WORK ITEM – Once the line containing "- Will the user know what to do at this step?" is found in the records below, return it and each following line exactly, up to and including the line containing "- Are there", and nothing else.

[Stored data]

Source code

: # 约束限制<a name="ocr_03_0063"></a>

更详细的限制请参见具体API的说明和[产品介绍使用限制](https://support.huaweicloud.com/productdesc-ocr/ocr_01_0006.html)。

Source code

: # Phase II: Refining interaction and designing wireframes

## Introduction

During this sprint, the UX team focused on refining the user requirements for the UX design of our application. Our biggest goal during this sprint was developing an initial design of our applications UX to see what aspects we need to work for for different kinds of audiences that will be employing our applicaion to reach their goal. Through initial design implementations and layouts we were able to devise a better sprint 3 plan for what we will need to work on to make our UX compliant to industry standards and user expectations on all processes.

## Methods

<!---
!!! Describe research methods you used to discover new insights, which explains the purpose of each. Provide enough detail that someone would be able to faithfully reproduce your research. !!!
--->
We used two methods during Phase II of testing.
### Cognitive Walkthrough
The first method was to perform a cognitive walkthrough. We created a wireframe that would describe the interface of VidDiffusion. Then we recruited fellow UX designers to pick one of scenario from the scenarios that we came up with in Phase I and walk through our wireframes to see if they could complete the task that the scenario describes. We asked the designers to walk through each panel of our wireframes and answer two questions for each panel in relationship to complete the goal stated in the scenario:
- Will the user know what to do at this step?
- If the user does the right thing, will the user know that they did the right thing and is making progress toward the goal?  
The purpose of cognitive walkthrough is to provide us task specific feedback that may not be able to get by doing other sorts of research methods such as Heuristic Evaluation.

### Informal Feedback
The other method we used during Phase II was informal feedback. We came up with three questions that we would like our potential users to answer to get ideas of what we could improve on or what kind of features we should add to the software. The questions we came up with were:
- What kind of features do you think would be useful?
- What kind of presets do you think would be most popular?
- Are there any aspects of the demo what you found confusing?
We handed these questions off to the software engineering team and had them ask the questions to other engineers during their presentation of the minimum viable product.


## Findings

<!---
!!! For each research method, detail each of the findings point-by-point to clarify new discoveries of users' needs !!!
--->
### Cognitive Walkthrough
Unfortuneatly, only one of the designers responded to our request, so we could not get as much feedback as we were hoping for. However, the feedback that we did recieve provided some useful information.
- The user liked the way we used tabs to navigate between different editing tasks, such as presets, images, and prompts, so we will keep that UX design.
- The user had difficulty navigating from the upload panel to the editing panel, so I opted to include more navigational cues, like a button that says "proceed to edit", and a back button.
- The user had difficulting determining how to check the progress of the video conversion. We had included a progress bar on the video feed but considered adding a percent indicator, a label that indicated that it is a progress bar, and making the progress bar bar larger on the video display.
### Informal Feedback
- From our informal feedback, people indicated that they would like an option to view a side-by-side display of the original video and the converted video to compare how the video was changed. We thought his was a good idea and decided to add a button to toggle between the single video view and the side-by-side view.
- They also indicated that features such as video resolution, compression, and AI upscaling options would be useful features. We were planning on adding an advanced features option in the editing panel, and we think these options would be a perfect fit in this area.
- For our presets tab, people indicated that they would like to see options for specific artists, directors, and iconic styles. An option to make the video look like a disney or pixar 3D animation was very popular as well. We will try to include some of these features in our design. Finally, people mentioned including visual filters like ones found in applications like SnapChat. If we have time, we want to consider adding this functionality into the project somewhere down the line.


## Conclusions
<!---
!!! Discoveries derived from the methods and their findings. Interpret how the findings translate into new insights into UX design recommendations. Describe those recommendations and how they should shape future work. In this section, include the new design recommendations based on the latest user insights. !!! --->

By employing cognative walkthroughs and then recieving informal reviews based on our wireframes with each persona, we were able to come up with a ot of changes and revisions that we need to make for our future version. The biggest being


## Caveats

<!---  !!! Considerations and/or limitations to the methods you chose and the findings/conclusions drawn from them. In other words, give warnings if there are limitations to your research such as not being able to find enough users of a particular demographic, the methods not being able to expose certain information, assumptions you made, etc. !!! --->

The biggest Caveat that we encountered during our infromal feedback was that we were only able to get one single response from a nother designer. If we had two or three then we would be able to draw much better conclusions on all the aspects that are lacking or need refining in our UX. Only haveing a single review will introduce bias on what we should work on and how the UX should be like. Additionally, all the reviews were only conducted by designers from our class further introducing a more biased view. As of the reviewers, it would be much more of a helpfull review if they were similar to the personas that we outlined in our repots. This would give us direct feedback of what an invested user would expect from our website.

REPLY –
- Will the user know what to do at this step?
- If the user does the right thing, will the user know that they did the right thing and is making progress toward the goal?  
The purpose of cognitive walkthrough is to provide us task specific feedback that may not be able to get by doing other sorts of research methods such as Heuristic Evaluation.

### Informal Feedback
The other method we used during Phase II was informal feedback. We came up with three questions that we would like our potential users to answer to get ideas of what we could improve on or what kind of features we should add to the software. The questions we came up with were:
- What kind of features do you think would be useful?
- What kind of presets do you think would be most popular?
- Are there any aspects of the demo what you found confusing?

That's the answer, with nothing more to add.